Securities and Exchange Commission
                             Washington, D.C. 20549

                                    FORM 8-K

                                 Current Report

     Pursuant to Section 13 or 15(d) of the Securities Exchange Act of 1934

                          Date of Report: July 1, 1999
                        (Date of earliest event reported)


                             SecurFone America, Inc.
             (Exact Name or Registrant as specified in its charter)


         DELAWARE                     33-83526                94-4453386
         --------                     --------                ----------
(State or other jurisdiction  (Commission File Number)       (IRS Employer
       of Incorporation)                                 Identification Number)


           1801 ROBERT FULTON DRIVE, SUITE 400, RESTON, VIRGINIA 20191
           -----------------------------------------------------------
               (Address of Principle Executive Offices) (Zip Code)

                                 (703) 938-5204
                                 --------------
              (Registrant's telephone number, including area code)



Item 1. Changes in Control of Registrant.

         On July 1, 1999, SecurFone America, Inc., a Delaware corporation
("SecurFone"), acquired all of the capital stock of IXATA, Inc., a privately
held California corporation ("IXATA"), from the Gluckman Family Trust,
Andreoli Family Trust, Robert A. Steiner and the remaining shareholders of
IXATA (collectively, the "IXATA Shareholders"), for 4,500,000 shares of
newly-issued common stock, $0.001 par value per share (the "Shares"), of
SecurFone. The IXATA Shareholders are the owners of approximately 41.8 % of
the outstanding Shares. For purposes of Federal securities laws, the above
transaction may be deemed a change in control of SecurFone. The stock
purchase agreement is attached to this Form 8-K as Exhibit 2.1 and is
incorporated herein by reference.

         Concurrently with the closing, SecurFone entered into a voting
agreement (the "Voting Agreement") with certain of its stockholders listed on
the signature page thereof (collectively, the "Stockholders"), effective July
1, 1999, that provides that to the extent that any of the Stockholders is the
legal or beneficial owner of any shares of voting stock of SecurFone, they
will vote those shares (1) in favor of electing to the Board of Directors of
SecurFone, Michael M. Grand, Paul B. Silverman and Andrew H. Kent (so long as
each desires to serve) or their respective replacement appointed by Mr.
Grand; and (2) in favor of electing to the Board of Directors of SecurFone,
Fred Gluckman, Robert A. Steiner and Paul Hatch (so long as each desires to
serve) or their respective replacement appointed by vote or consent of a
majority of the Shares held by the IXATA Shareholders. The Voting Agreement
will terminate on the first to occur of: (1) the mutual written agreement of
all of the parties to terminate the Voting Agreement; (2) the death or
dissolution of the last of certain parties to the Voting Agreement; (3) the
sale of 80% or more of the outstanding capital stock of SecurFone; (4)
certain parties to the Voting Agreement cease to collectively own at least
25% of the outstanding voting stock of SecurFone on a fully diluted basis; or
(5) the fifth anniversary of the Voting Agreement. The Stockholders have
shared power to vote, or to direct the voting of, approximately 84% of the
Shares. This description of the Voting Agreement is not and does not purport
to be complete and is qualified in its entirety by reference to the Voting
Agreement. The Voting Agreement is attached to this Form 8-K as Exhibit 4.1
and is incorporated herein by reference.

Item 2.  Acquisition or Disposition of Assets.

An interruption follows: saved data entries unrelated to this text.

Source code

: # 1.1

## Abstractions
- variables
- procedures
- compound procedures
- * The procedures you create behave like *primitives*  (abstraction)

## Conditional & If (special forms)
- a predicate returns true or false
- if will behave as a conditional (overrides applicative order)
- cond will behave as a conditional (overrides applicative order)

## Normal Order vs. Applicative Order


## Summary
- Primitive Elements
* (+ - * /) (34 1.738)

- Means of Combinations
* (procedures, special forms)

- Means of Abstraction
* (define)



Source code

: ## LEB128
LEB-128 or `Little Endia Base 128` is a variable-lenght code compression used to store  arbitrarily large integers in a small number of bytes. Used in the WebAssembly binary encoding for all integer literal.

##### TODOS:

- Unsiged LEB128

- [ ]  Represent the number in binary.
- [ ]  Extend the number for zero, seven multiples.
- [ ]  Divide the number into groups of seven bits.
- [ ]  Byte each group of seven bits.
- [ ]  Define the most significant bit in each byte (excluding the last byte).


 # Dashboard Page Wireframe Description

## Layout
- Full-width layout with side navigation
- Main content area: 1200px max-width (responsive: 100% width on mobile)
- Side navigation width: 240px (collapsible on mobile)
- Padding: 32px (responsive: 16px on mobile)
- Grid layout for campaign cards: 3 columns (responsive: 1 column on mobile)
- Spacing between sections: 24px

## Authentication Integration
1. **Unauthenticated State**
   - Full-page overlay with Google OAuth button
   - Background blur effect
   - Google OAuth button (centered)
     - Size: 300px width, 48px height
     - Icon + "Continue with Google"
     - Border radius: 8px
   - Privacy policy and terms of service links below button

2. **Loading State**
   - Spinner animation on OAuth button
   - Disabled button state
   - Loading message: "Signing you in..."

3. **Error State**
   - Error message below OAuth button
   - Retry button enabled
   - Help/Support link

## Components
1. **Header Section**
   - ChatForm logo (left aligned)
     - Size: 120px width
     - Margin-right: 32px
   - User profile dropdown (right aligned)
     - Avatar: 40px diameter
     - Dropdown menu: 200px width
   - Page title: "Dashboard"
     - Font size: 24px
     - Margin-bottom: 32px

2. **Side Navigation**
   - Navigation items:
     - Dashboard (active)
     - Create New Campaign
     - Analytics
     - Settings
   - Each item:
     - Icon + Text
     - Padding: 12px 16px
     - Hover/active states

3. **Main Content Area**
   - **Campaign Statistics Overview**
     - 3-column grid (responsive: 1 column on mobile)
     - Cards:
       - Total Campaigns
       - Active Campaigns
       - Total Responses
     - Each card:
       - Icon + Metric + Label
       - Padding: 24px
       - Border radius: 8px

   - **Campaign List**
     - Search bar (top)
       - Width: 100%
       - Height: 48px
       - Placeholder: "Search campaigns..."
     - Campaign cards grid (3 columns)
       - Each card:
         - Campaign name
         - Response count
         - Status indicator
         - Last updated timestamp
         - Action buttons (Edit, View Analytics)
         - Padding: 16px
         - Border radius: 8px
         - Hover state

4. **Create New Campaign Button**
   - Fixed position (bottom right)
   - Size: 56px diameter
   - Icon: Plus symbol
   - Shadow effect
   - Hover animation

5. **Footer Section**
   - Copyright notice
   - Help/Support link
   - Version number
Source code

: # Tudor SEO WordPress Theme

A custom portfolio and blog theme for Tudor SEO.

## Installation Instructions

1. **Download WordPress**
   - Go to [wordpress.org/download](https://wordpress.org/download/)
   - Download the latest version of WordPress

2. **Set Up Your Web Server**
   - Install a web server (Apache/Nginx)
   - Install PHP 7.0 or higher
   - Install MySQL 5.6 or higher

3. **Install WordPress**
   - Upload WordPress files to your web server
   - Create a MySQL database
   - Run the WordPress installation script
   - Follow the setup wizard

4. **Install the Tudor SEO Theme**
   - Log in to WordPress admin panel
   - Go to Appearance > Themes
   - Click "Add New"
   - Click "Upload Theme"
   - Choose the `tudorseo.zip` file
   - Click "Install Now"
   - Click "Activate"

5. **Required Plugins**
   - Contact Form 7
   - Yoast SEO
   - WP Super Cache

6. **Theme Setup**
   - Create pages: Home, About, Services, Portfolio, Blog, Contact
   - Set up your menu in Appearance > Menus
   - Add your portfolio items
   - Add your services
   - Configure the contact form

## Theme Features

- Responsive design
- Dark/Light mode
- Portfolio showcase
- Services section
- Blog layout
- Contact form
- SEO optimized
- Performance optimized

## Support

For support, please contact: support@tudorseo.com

         On July 1, 1999, SecurFone acquired all of the capital stock of
IXATA from the IXATA Shareholders for 4,500,000 Shares.

         IXATA, located in San Diego, California, is a telecommunication
service company providing Internet-based purchasing systems designed to
assist the travel industry in negotiating and administrating automated
preferred lodging programs. IXATA is now being operated as a subsidiary of
SecurFone.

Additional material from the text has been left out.